#### [Your assignment]
When you retype the data, keep every word exactly and include none of the pictures.

#### [Data records]

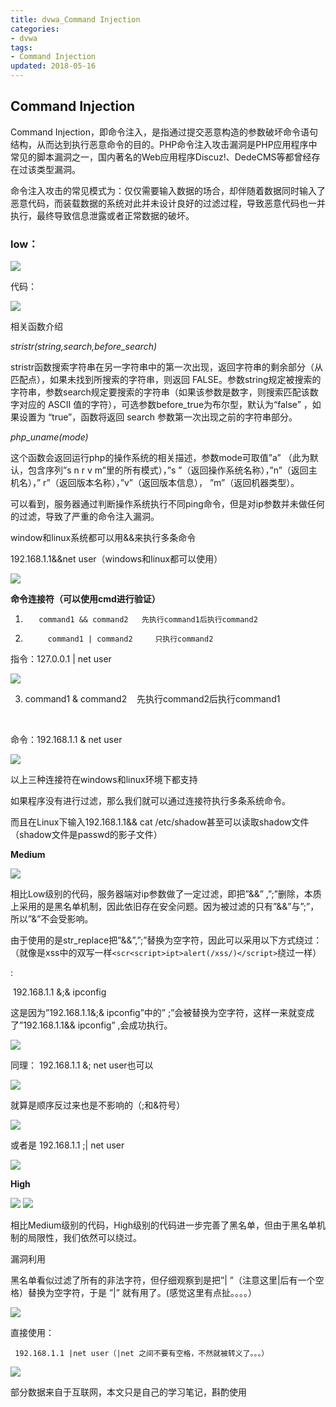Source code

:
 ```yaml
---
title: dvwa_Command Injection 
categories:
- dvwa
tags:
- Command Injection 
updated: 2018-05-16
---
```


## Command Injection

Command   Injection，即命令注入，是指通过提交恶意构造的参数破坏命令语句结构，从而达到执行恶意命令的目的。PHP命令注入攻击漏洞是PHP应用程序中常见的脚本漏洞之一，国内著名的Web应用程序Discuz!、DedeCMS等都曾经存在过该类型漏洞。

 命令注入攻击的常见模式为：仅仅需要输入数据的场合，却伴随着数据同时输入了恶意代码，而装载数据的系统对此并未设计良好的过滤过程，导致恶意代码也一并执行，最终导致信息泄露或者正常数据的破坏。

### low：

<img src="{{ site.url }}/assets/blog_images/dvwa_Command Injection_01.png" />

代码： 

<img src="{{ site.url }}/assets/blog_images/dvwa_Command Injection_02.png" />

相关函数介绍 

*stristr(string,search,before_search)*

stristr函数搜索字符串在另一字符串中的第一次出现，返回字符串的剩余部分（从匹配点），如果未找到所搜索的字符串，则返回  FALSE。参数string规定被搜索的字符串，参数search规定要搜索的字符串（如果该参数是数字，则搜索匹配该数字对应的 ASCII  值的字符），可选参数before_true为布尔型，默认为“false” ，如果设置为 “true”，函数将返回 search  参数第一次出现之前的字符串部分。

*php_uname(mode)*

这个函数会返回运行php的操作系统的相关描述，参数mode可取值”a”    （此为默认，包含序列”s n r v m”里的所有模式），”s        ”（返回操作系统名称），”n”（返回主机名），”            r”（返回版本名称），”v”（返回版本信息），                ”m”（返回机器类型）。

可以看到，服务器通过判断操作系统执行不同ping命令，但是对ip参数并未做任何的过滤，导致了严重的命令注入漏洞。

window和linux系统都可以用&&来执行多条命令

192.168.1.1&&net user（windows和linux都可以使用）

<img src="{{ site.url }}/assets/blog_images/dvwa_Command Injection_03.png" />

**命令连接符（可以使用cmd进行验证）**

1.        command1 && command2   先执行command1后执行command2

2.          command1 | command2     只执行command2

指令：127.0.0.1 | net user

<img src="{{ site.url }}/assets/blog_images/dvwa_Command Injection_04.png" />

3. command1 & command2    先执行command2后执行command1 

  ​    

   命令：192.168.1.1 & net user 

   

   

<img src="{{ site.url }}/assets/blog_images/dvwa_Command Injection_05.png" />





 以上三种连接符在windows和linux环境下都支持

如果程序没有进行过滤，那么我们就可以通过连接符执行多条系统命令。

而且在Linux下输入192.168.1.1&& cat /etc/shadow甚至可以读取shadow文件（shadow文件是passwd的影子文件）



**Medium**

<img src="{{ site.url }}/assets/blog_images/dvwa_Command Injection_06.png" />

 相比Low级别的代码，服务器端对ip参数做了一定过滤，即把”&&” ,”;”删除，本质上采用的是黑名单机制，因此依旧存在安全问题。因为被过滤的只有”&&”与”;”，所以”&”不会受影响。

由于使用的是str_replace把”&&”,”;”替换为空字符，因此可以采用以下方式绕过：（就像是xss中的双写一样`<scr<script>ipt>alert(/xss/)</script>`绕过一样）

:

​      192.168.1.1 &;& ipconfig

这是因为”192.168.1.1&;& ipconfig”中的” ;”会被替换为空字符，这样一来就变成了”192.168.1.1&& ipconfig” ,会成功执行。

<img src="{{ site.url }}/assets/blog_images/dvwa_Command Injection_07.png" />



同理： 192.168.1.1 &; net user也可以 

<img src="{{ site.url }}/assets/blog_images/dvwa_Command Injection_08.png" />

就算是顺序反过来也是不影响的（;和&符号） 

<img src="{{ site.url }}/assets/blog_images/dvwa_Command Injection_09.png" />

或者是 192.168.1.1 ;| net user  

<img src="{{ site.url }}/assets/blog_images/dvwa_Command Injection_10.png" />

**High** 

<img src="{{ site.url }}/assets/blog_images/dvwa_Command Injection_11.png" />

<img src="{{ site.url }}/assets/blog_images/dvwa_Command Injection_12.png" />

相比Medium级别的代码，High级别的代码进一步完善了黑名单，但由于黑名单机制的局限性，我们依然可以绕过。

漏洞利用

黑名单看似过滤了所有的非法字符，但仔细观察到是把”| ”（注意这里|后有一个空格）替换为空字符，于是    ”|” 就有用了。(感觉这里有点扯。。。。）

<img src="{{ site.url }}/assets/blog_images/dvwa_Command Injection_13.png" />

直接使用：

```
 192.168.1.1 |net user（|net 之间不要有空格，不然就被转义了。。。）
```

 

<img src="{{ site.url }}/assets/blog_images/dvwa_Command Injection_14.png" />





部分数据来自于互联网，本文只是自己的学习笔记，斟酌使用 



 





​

#### [Final answer]
Source code

:
 ```yaml
---
title: dvwa_Command Injection 
categories:
- dvwa
tags:
- Command Injection 
updated: 2018-05-16
---
```


## Command Injection

Command   Injection，即命令注入，是指通过提交恶意构造的参数破坏命令语句结构，从而达到执行恶意命令的目的。PHP命令注入攻击漏洞是PHP应用程序中常见的脚本漏洞之一，国内著名的Web应用程序Discuz!、DedeCMS等都曾经存在过该类型漏洞。

 命令注入攻击的常见模式为：仅仅需要输入数据的场合，却伴随着数据同时输入了恶意代码，而装载数据的系统对此并未设计良好的过滤过程，导致恶意代码也一并执行，最终导致信息泄露或者正常数据的破坏。

### low：

<img src="{{ site.url }}/assets/blog_images/dvwa_Command Injection_01.png" />

代码： 

<img src="{{ site.url }}/assets/blog_images/dvwa_Command Injection_02.png" />

相关函数介绍 

*stristr(string,search,before_search)*

stristr函数搜索字符串在另一字符串中的第一次出现，返回字符串的剩余部分（从匹配点），如果未找到所搜索的字符串，则返回  FALSE。参数string规定被搜索的字符串，参数search规定要搜索的字符串（如果该参数是数字，则搜索匹配该数字对应的 ASCII  值的字符），可选参数before_true为布尔型，默认为“false” ，如果设置为 “true”，函数将返回 search  参数第一次出现之前的字符串部分。

*php_uname(mode)*

这个函数会返回运行php的操作系统的相关描述，参数mode可取值”a”    （此为默认，包含序列”s n r v m”里的所有模式），”s        ”（返回操作系统名称），”n”（返回主机名），”            r”（返回版本名称），”v”（返回版本信息），                ”m”（返回机器类型）。

可以看到，服务器通过判断操作系统执行不同ping命令，但是对ip参数并未做任何的过滤，导致了严重的命令注入漏洞。

window和linux系统都可以用&&来执行多条命令

192.168.1.1&&net user（windows和linux都可以使用）

<img src="{{ site.url }}/assets/blog_images/dvwa_Command Injection_03.png" />

**命令连接符（可以使用cmd进行验证）**

1.        command1 && command2   先执行command1后执行command2

2.          command1 | command2     只执行command2

指令：127.0.0.1 | net user

<img src="{{ site.url }}/assets/blog_images/dvwa_Command Injection_04.png" />

3. command1 & command2    先执行command2后执行command1 

  ​    

   命令：192.168.1.1 & net user 

   

   

<img src="{{ site.url }}/assets/blog_images/dvwa_Command Injection_05.png" />





 以上三种连接符在windows和linux环境下都支持

如果程序没有进行过滤，那么我们就可以通过连接符执行多条系统命令。

而且在Linux下输入192.168.1.1&& cat /etc/shadow甚至可以读取shadow文件（shadow文件是passwd的影子文件）



**Medium**

<img src="{{ site.url }}/assets/blog_images/dvwa_Command Injection_06.png" />

 相比Low级别的代码，服务器端对ip参数做了一定过滤，即把”&&” ,”;”删除，本质上采用的是黑名单机制，因此依旧存在安全问题。因为被过滤的只有”&&”与”;”，所以”&”不会受影响。

由于使用的是str_replace把”&&”,”;”替换为空字符，因此可以采用以下方式绕过：（就像是xss中的双写一样`<scr<script>ipt>alert(/xss/)</script>`绕过一样）

:

​      192.168.1.1 &;& ipconfig

这是因为”192.168.1.1&;& ipconfig”中的” ;”会被替换为空字符，这样一来就变成了”192.168.1.1&& ipconfig” ,会成功执行。

<img src="{{ site.url }}/assets/blog_images/dvwa_Command Injection_07.png" />



同理： 192.168.1.1 &; net user也可以 

<img src="{{ site.url }}/assets/blog_images/dvwa_Command Injection_08.png" />

就算是顺序反过来也是不影响的（;和&符号） 

<img src="{{ site.url }}/assets/blog_images/dvwa_Command Injection_09.png" />

或者是 192.168.1.1 ;| net user  

<img src="{{ site.url }}/assets/blog_images/dvwa_Command Injection_10.png" />

**High** 

<img src="{{ site.url }}/assets/blog_images/dvwa_Command Injection_11.png" />

<img src="{{ site.url }}/assets/blog_images/dvwa_Command Injection_12.png" />

相比Medium级别的代码，High级别的代码进一步完善了黑名单，但由于黑名单机制的局限性，我们依然可以绕过。

漏洞利用

黑名单看似过滤了所有的非法字符，但仔细观察到是把”| ”（注意这里|后有一个空格）替换为空字符，于是    ”|” 就有用了。(感觉这里有点扯。。。。）

<img src="{{ site.url }}/assets/blog_images/dvwa_Command Injection_13.png" />

直接使用：

```
 192.168.1.1 |net user（|net 之间不要有空格，不然就被转义了。。。）
```

 

<img src="{{ site.url }}/assets/blog_images/dvwa_Command Injection_14.png" />





部分数据来自于互联网，本文只是自己的学习笔记，斟酌使用 



 





​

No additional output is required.